__Collected data__.
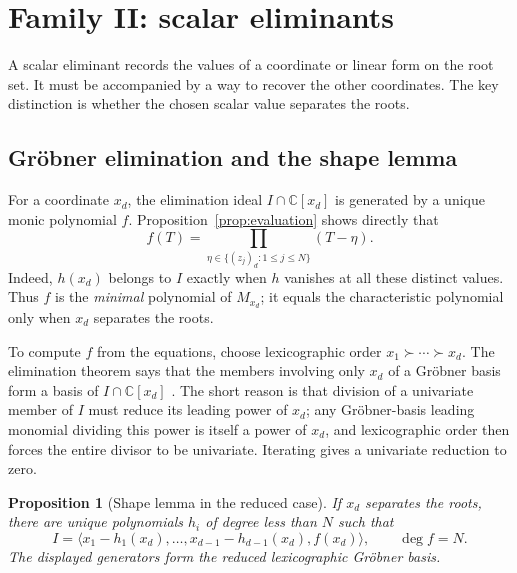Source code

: \documentclass[12pt]{article}
\def\C{\mathbb{C}}
\newtheorem{proposition}[theorem]{Proposition}
\theoremstyle{definition}
\theoremstyle{remark}
\begin{document}
\section{Family II: scalar eliminants}\label{sec:familyII}

A scalar eliminant records the values of a coordinate or linear form on the root
set. It must be accompanied by a way to recover the other coordinates. The key
distinction is whether the chosen scalar value separates the roots.

\subsection{Gr\"obner elimination and the shape lemma}\label{sec:groebner}

For a coordinate $x_d$, the elimination ideal $I\cap\C[x_d]$ is generated by a
unique monic polynomial $f$. Proposition~\ref{prop:evaluation} shows directly that
\begin{equation}\label{eq:eliminant}
  f(T)=\prod_{\eta\in\{(z_j)_d:1\le j\le N\}}(T-\eta).
\end{equation}
Indeed, $h(x_d)$ belongs to $I$ exactly when $h$ vanishes at all these distinct values.
Thus $f$ is the \emph{minimal} polynomial of $M_{x_d}$; it equals the characteristic
polynomial only when $x_d$ separates the roots.

To compute $f$ from the equations, choose lexicographic order
$x_1\succ\cdots\succ x_d$. The elimination theorem says that the members involving
only $x_d$ of a Gr\"obner basis form a basis of $I\cap\C[x_d]$
\cite[Ch.~3]{cox2015ideals}. The short reason is that division of a univariate member
of $I$ must reduce its leading power of $x_d$; any Gr\"obner-basis leading monomial
dividing this power is itself a power of $x_d$, and lexicographic order then forces
the entire divisor to be univariate. Iterating gives a univariate reduction to zero.

\begin{proposition}[Shape lemma in the reduced case]\label{prop:shape}
If $x_d$ separates the roots, there are unique polynomials $h_i$ of degree less
than $N$ such that
\begin{equation}\label{eq:shape}
  I=\langle x_1-h_1(x_d),\ldots,x_{d-1}-h_{d-1}(x_d),f(x_d)\rangle,
  \qquad \deg f=N.
\end{equation}
The displayed generators form the reduced lexicographic Gr\"obner basis.
\end{proposition}
\end{document}
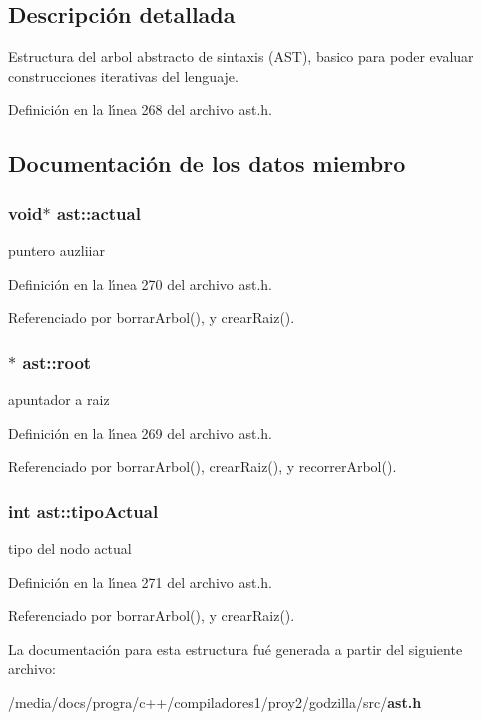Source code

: \subsection{Descripci\'{o}n detallada}
Estructura del arbol abstracto de sintaxis (AST), basico para poder evaluar construcciones iterativas del lenguaje. 



Definici\'{o}n en la l\'{\i}nea 268 del archivo ast.h.

\subsection{Documentaci\'{o}n de los datos miembro}
\subsubsection{\setlength{\rightskip}{0pt plus 5cm}void$\ast$ {\bf ast::actual}}\label{structast_o1}


puntero auzliiar 



Definici\'{o}n en la l\'{\i}nea 270 del archivo ast.h.

Referenciado por borrar\-Arbol(), y crear\-Raiz().
\subsubsection{$\ast$ {\bf ast::root}}\label{structast_o0}


apuntador a raiz 



Definici\'{o}n en la l\'{\i}nea 269 del archivo ast.h.

Referenciado por borrar\-Arbol(), crear\-Raiz(), y recorrer\-Arbol().
\subsubsection{\setlength{\rightskip}{0pt plus 5cm}int {\bf ast::tipo\-Actual}}\label{structast_o2}


tipo del nodo actual 



Definici\'{o}n en la l\'{\i}nea 271 del archivo ast.h.

Referenciado por borrar\-Arbol(), y crear\-Raiz().

La documentaci\'{o}n para esta estructura fu\'{e} generada a partir del siguiente archivo:\begin{CompactItemize}
\item 
/media/docs/progra/c++/compiladores1/proy2/godzilla/src/{\bf ast.h}\end{CompactItemize}
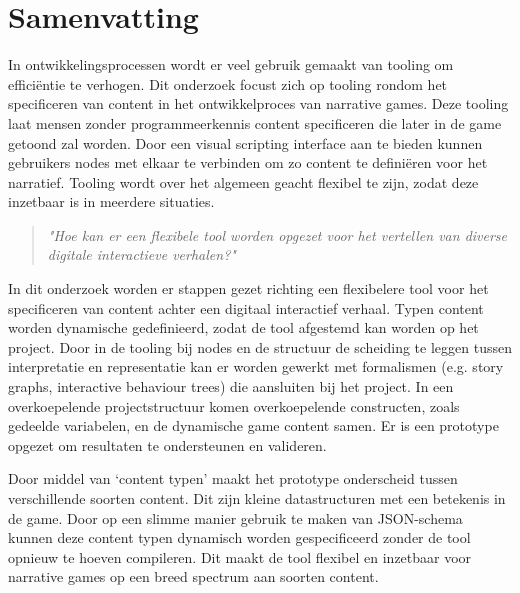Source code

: \chapter*{Samenvatting}
In ontwikkelingsprocessen wordt er veel gebruik gemaakt van tooling om efficiëntie te verhogen. Dit onderzoek focust zich op tooling rondom het specificeren van content in het ontwikkelproces van narrative games. Deze tooling laat mensen zonder programmeerkennis content specificeren die later in de game getoond zal worden. Door een visual scripting interface aan te bieden kunnen gebruikers nodes met elkaar te verbinden om zo content te definiëren voor het narratief.
Tooling wordt over het algemeen geacht flexibel te zijn, zodat deze inzetbaar is in meerdere situaties.
\begin{quote} 
    \centering
    \large
    \textit{
        "Hoe kan er een flexibele tool worden opgezet voor het vertellen van diverse digitale interactieve verhalen?"
    }
\end{quote}

\noindent In dit onderzoek worden er stappen gezet richting een flexibelere tool voor het specificeren van content achter een digitaal interactief verhaal. Typen content worden dynamische gedefinieerd, zodat de tool afgestemd kan worden op het project. Door in de tooling bij nodes en de structuur de scheiding te leggen tussen interpretatie en representatie kan er worden gewerkt met formalismen (e.g. story graphs, interactive behaviour trees) die aansluiten bij het project. In een overkoepelende projectstructuur komen overkoepelende constructen, zoals gedeelde variabelen, en de dynamische game content samen. Er is een prototype opgezet om resultaten te ondersteunen en valideren.
%

Door middel van ‘content typen’ maakt het prototype onderscheid tussen verschillende soorten content. Dit zijn kleine datastructuren met een betekenis in de game. Door op een slimme manier gebruik te maken van JSON-schema kunnen deze content typen dynamisch worden gespecificeerd zonder de tool opnieuw te hoeven compileren. Dit maakt de tool flexibel en inzetbaar voor narrative games op een breed spectrum aan soorten content.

__REQUIRED ACTION__. Strip the images and return the remaining data exactly.

__RESULT OF THIS EXERCISE__.
Source code

: \documentclass[12pt]{article}
\def\C{\mathbb{C}}
\newtheorem{proposition}[theorem]{Proposition}
\theoremstyle{definition}
\theoremstyle{remark}
\begin{document}
\section{Family II: scalar eliminants}\label{sec:familyII}

A scalar eliminant records the values of a coordinate or linear form on the root
set. It must be accompanied by a way to recover the other coordinates. The key
distinction is whether the chosen scalar value separates the roots.

\subsection{Gr\"obner elimination and the shape lemma}\label{sec:groebner}

For a coordinate $x_d$, the elimination ideal $I\cap\C[x_d]$ is generated by a
unique monic polynomial $f$. Proposition~\ref{prop:evaluation} shows directly that
\begin{equation}\label{eq:eliminant}
  f(T)=\prod_{\eta\in\{(z_j)_d:1\le j\le N\}}(T-\eta).
\end{equation}
Indeed, $h(x_d)$ belongs to $I$ exactly when $h$ vanishes at all these distinct values.
Thus $f$ is the \emph{minimal} polynomial of $M_{x_d}$; it equals the characteristic
polynomial only when $x_d$ separates the roots.

To compute $f$ from the equations, choose lexicographic order
$x_1\succ\cdots\succ x_d$. The elimination theorem says that the members involving
only $x_d$ of a Gr\"obner basis form a basis of $I\cap\C[x_d]$
\cite[Ch.~3]{cox2015ideals}. The short reason is that division of a univariate member
of $I$ must reduce its leading power of $x_d$; any Gr\"obner-basis leading monomial
dividing this power is itself a power of $x_d$, and lexicographic order then forces
the entire divisor to be univariate. Iterating gives a univariate reduction to zero.

\begin{proposition}[Shape lemma in the reduced case]\label{prop:shape}
If $x_d$ separates the roots, there are unique polynomials $h_i$ of degree less
than $N$ such that
\begin{equation}\label{eq:shape}
  I=\langle x_1-h_1(x_d),\ldots,x_{d-1}-h_{d-1}(x_d),f(x_d)\rangle,
  \qquad \deg f=N.
\end{equation}
The displayed generators form the reduced lexicographic Gr\"obner basis.
\end{proposition}
\end{document}
Source code

: \subsection{Descripci\'{o}n detallada}
Estructura del arbol abstracto de sintaxis (AST), basico para poder evaluar construcciones iterativas del lenguaje. 



Definici\'{o}n en la l\'{\i}nea 268 del archivo ast.h.

\subsection{Documentaci\'{o}n de los datos miembro}
\subsubsection{\setlength{\rightskip}{0pt plus 5cm}void$\ast$ {\bf ast::actual}}\label{structast_o1}


puntero auzliiar 



Definici\'{o}n en la l\'{\i}nea 270 del archivo ast.h.

Referenciado por borrar\-Arbol(), y crear\-Raiz().
\subsubsection{$\ast$ {\bf ast::root}}\label{structast_o0}


apuntador a raiz 



Definici\'{o}n en la l\'{\i}nea 269 del archivo ast.h.

Referenciado por borrar\-Arbol(), crear\-Raiz(), y recorrer\-Arbol().
\subsubsection{\setlength{\rightskip}{0pt plus 5cm}int {\bf ast::tipo\-Actual}}\label{structast_o2}


tipo del nodo actual 



Definici\'{o}n en la l\'{\i}nea 271 del archivo ast.h.

Referenciado por borrar\-Arbol(), y crear\-Raiz().

La documentaci\'{o}n para esta estructura fu\'{e} generada a partir del siguiente archivo:\begin{CompactItemize}
\item 
/media/docs/progra/c++/compiladores1/proy2/godzilla/src/{\bf ast.h}\end{CompactItemize}
Source code

: \chapter*{Samenvatting}
In ontwikkelingsprocessen wordt er veel gebruik gemaakt van tooling om efficiëntie te verhogen. Dit onderzoek focust zich op tooling rondom het specificeren van content in het ontwikkelproces van narrative games. Deze tooling laat mensen zonder programmeerkennis content specificeren die later in de game getoond zal worden. Door een visual scripting interface aan te bieden kunnen gebruikers nodes met elkaar te verbinden om zo content te definiëren voor het narratief.
Tooling wordt over het algemeen geacht flexibel te zijn, zodat deze inzetbaar is in meerdere situaties.
\begin{quote} 
    \centering
    \large
    \textit{
        "Hoe kan er een flexibele tool worden opgezet voor het vertellen van diverse digitale interactieve verhalen?"
    }
\end{quote}

\noindent In dit onderzoek worden er stappen gezet richting een flexibelere tool voor het specificeren van content achter een digitaal interactief verhaal. Typen content worden dynamische gedefinieerd, zodat de tool afgestemd kan worden op het project. Door in de tooling bij nodes en de structuur de scheiding te leggen tussen interpretatie en representatie kan er worden gewerkt met formalismen (e.g. story graphs, interactive behaviour trees) die aansluiten bij het project. In een overkoepelende projectstructuur komen overkoepelende constructen, zoals gedeelde variabelen, en de dynamische game content samen. Er is een prototype opgezet om resultaten te ondersteunen en valideren.
%

Door middel van ‘content typen’ maakt het prototype onderscheid tussen verschillende soorten content. Dit zijn kleine datastructuren met een betekenis in de game. Door op een slimme manier gebruik te maken van JSON-schema kunnen deze content typen dynamisch worden gespecificeerd zonder de tool opnieuw te hoeven compileren. Dit maakt de tool flexibel en inzetbaar voor narrative games op een breed spectrum aan soorten content.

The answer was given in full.